No doubt they'd quickly conclude that fiction is my true love, but that I also have a penchant for politics and sociology. But which books would stand out and cause surprise among those who think they know me? It's impossible to say, though I have a few ideas.
For instance, I think most would be truly shocked to discover the book Growing Up Brady in my collection! Yes, the book by Barry 'Greg Brady' Williams of The Brady Bunch. I've probably even shocked you by revealing this about myself.
Someone might no doubt conclude that I had some secret love for the old show, that perhaps I was hooked on the reruns, that I found something comforting and appealing in the simple, sunny Brady lifestyle. That perhaps I even harbored some sort of secret crush on Barry Williams.
The different possibilities of what my possession of the book could say about me are probably endless.
The truth is probably far less interesting than anything that could be guessed: I did like the Brady Bunch reruns when I was a kid, and I bought the book when I was young and read it two or three times.
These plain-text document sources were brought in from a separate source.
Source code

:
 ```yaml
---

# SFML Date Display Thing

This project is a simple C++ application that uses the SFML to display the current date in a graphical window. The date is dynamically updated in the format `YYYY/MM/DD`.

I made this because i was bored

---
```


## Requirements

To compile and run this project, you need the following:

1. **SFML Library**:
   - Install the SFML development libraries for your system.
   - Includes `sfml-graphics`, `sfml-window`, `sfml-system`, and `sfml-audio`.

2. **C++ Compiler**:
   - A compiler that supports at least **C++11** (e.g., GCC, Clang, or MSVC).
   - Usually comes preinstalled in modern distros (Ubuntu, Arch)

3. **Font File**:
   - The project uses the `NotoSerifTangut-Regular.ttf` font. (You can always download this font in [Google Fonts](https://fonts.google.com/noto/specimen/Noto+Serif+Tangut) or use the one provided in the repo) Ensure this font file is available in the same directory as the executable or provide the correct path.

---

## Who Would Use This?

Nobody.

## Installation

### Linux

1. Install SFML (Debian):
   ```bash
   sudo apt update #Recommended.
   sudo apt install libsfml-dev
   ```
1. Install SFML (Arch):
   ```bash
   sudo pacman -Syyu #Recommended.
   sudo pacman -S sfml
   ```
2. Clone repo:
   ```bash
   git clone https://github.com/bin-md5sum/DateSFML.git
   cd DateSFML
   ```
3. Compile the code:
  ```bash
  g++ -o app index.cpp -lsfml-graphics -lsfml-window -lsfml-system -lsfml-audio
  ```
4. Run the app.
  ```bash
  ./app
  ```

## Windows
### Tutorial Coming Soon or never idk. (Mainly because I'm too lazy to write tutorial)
I wasn't enthralled so much at the behind the scenes look at the show as I was with the behind the scenes look at a child actor. At the time, I was going through a phase where I desperately wanted to be a movie star, as so many kids do.
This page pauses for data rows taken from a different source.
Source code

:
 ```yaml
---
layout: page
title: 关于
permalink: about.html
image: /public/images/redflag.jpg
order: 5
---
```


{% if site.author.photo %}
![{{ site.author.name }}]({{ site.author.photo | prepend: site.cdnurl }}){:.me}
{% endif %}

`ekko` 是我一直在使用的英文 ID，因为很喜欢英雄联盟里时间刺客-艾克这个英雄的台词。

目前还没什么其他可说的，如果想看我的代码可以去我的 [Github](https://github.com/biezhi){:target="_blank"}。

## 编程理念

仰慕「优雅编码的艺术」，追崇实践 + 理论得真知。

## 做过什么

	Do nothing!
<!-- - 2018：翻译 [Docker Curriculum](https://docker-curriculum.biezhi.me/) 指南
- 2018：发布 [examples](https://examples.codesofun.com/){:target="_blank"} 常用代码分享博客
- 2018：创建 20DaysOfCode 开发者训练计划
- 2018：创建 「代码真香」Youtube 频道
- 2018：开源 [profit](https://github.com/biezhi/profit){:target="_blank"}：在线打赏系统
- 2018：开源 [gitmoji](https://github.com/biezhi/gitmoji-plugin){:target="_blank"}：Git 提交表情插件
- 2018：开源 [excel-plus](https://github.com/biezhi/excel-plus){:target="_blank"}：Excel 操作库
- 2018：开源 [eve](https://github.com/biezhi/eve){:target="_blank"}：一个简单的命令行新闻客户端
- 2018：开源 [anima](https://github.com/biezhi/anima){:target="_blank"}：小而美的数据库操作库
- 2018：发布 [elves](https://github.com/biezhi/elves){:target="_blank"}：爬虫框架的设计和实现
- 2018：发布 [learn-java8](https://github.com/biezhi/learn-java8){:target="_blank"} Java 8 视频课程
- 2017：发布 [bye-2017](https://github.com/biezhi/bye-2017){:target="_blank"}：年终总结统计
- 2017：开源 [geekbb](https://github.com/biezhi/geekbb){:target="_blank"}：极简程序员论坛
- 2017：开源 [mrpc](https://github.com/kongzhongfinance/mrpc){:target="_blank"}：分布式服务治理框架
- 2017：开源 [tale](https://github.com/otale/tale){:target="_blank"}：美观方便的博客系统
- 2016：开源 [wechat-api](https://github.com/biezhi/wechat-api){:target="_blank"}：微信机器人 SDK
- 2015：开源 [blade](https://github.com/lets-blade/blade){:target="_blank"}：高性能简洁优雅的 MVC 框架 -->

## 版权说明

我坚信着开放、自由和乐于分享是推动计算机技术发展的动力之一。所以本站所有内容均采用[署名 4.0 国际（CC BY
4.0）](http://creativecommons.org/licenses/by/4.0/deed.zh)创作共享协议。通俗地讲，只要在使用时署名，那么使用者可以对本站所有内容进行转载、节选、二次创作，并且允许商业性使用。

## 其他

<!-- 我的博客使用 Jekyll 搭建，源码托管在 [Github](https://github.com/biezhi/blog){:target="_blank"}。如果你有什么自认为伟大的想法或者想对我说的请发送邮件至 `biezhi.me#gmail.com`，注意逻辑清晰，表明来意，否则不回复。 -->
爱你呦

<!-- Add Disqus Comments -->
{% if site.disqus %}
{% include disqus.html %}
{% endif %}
I keep the book today not because I ever plan to read it again, but because it reminds me so strongly of that period of my life and of my dreams at that time.
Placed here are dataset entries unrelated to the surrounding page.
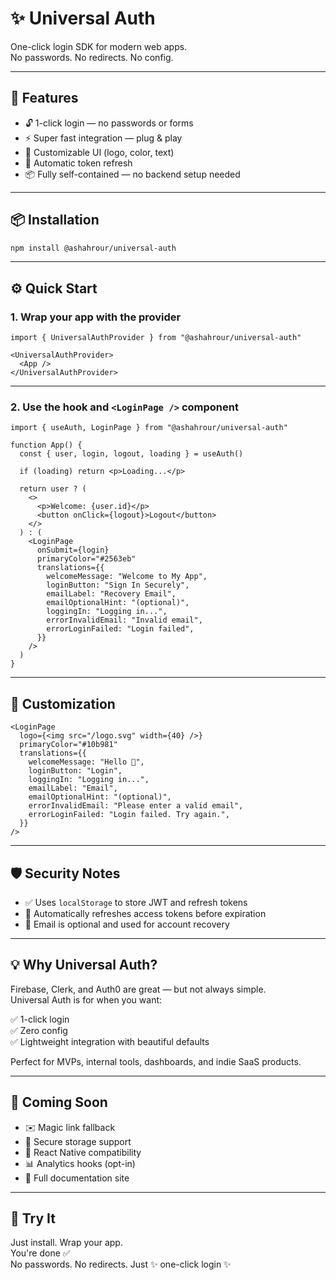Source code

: # ✨ Universal Auth

One-click login SDK for modern web apps.  
No passwords. No redirects. No config.

---

## 🚀 Features

- 🔓 1-click login — no passwords or forms  
- ⚡ Super fast integration — plug & play  
- 🎨 Customizable UI (logo, color, text)  
- 🔁 Automatic token refresh  
- 📦 Fully self-contained — no backend setup needed  

---

## 📦 Installation

```bash
npm install @ashahrour/universal-auth
```

---

## ⚙️ Quick Start

### 1. Wrap your app with the provider

```tsx
import { UniversalAuthProvider } from "@ashahrour/universal-auth"

<UniversalAuthProvider>
  <App />
</UniversalAuthProvider>
```

---

### 2. Use the hook and `<LoginPage />` component

```tsx
import { useAuth, LoginPage } from "@ashahrour/universal-auth"

function App() {
  const { user, login, logout, loading } = useAuth()

  if (loading) return <p>Loading...</p>

  return user ? (
    <>
      <p>Welcome: {user.id}</p>
      <button onClick={logout}>Logout</button>
    </>
  ) : (
    <LoginPage
      onSubmit={login}
      primaryColor="#2563eb"
      translations={{
        welcomeMessage: "Welcome to My App",
        loginButton: "Sign In Securely",
        emailLabel: "Recovery Email",
        emailOptionalHint: "(optional)",
        loggingIn: "Logging in...",
        errorInvalidEmail: "Invalid email",
        errorLoginFailed: "Login failed",
      }}
    />
  )
}
```

---

## 🎨 Customization

```tsx
<LoginPage
  logo={<img src="/logo.svg" width={40} />}
  primaryColor="#10b981"
  translations={{
    welcomeMessage: "Hello 👋",
    loginButton: "Login",
    loggingIn: "Logging in...",
    emailLabel: "Email",
    emailOptionalHint: "(optional)",
    errorInvalidEmail: "Please enter a valid email",
    errorLoginFailed: "Login failed. Try again.",
  }}
/>
```

---

## 🛡️ Security Notes

- ✅ Uses `localStorage` to store JWT and refresh tokens  
- 🔁 Automatically refreshes access tokens before expiration  
- 🔐 Email is optional and used for account recovery  

---

## 💡 Why Universal Auth?

Firebase, Clerk, and Auth0 are great — but not always simple.  
Universal Auth is for when you want:

✅ 1-click login  
✅ Zero config  
✅ Lightweight integration with beautiful defaults  

Perfect for MVPs, internal tools, dashboards, and indie SaaS products.

---

## 🧪 Coming Soon

- ✉️ Magic link fallback  
- 🔐 Secure storage support  
- 📱 React Native compatibility  
- 📊 Analytics hooks (opt-in)  
- 📄 Full documentation site  

---

## 📣 Try It

Just install. Wrap your app.  
You're done ✅  
No passwords. No redirects. Just ✨ one-click login ✨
I'm sure there are other books in my collection that would surprise people who know me and lead to all sorts of amusing speculation.
My point, really, is that the books we surround ourselves with tell stories beyond just the ones within the covers. They tell stories about us, about who we are. We keep each of them for a reason. If you read a book and hate everything about it, you're not likely to just put it back on your bookshelves afterwards, are you?
You keep a book because it's meant something to you.
Some people, like my parents, don't collect many books. My parents have their favorite used bookstore, a place that deals exclusively in paperbacks, where they buy their books, read them, and then trade them in towards more. Even so, my father has a collection of favorite authors whose books he's collected and kept, because they mean something to him.
Of course, sometimes someone's bookshelves may be mere window dressing. The books upon the shelves may mean nothing at all to their possessor, or at least not in the sense that books usually mean something to readers. I had a roommate like this. When we first began sharing a place, I was impressed that my roommate had a decent sized collection of books, mostly on rock music and Russia. It was only over time that I came to realize that he bought the books out of a genuine interest in the subject, but never got around to actually reading any of them.
Bookcases, like people themselves, can be misleading in what they tell you.
But the next time you visit a friend and they have their bookshelves out where you can see them without snooping around, take a look. See what surprises you, see what they have to say about your friend.
Who knows, maybe they'll notice your interest and it will kick off a great discussion on books.
In the meantime, happy reading everyone.